La propuesta de Regina gira en torno al producto fresco y a los sabores más auténticos de la cocina mediterránea. Los arroces continúan siendo una de las grandes especialidades de la casa. La fideuá, el arroz negro, las elaboraciones marineras y las recetas tradicionales elaboradas con pescado fresco son algunos de los imprescindibles de una carta que apuesta por la sencillez bien entendida y por el respeto absoluto al producto.

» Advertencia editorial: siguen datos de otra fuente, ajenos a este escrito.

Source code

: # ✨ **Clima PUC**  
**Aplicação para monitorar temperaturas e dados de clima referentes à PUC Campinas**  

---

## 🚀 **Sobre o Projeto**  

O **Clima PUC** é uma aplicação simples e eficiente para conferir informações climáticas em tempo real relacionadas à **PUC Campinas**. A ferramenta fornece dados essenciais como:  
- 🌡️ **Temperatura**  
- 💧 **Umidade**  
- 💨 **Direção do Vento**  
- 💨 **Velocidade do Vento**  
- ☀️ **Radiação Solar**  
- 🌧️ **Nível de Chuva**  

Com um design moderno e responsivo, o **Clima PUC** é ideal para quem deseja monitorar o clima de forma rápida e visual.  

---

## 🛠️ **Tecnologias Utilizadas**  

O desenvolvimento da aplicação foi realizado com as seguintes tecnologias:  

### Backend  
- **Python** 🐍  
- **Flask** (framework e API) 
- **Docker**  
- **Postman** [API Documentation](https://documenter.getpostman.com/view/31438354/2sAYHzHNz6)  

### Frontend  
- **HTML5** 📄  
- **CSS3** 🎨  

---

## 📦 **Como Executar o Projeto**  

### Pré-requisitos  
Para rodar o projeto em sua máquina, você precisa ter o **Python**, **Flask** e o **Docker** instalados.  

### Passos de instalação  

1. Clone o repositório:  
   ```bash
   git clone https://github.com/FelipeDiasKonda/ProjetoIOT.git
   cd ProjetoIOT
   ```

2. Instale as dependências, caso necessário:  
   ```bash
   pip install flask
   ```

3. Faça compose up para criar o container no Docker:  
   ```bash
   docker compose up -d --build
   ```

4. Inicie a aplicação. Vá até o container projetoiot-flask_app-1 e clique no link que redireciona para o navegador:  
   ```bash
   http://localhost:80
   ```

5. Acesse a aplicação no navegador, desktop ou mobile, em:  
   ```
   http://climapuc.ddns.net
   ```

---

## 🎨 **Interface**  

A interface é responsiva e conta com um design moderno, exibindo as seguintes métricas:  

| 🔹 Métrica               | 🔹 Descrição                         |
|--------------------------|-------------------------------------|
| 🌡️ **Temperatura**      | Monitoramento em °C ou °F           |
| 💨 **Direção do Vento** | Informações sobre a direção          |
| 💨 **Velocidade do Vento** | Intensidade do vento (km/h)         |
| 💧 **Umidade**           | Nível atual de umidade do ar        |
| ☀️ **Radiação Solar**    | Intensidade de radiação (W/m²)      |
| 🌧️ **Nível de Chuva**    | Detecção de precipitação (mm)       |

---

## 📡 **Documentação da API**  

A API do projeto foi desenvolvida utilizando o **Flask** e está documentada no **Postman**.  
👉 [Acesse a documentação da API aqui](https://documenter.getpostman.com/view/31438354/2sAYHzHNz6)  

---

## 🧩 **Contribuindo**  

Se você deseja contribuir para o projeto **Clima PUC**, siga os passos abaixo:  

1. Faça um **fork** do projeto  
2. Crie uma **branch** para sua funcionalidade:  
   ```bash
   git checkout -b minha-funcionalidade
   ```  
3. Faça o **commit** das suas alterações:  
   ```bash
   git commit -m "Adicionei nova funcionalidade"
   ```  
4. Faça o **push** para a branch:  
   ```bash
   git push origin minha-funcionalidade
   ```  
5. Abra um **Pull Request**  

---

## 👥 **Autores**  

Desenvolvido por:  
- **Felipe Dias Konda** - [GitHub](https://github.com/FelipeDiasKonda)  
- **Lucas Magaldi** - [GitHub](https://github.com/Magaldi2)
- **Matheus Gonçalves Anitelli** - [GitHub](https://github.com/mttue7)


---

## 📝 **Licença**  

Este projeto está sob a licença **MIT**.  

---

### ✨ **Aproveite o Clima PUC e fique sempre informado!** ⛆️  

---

Los pescados y mariscos ocupan un lugar privilegiado en la cocina de Regina. Lubinas a la brasa, gambas al ajillo, parrilladas de pescado y otras propuestas de inspiración marinera reflejan el carácter mediterráneo del restaurante, donde el mar sea el auténtico protagonista. Para comenzar, destacan opciones frescas y ligeras como los tartares, las tapas para compartir y el gazpacho, perfectos para el verano. Todo ello acompañado por una cuidada carta de vinos. Uno de los grandes atractivos de Regina es su ambiente. Su amplia terraza permite disfrutar de largas sobremesas acompañadas por la brisa marina y las vistas de Cala Llonga. El restaurante ha logrado crear una atmósfera relajada y acogedora, ideal tanto para una comida familiar como para una cena al atardecer. La atención cercana y el trato personalizado son aspectos especialmente valorados por quienes lo visitan temporada tras temporada.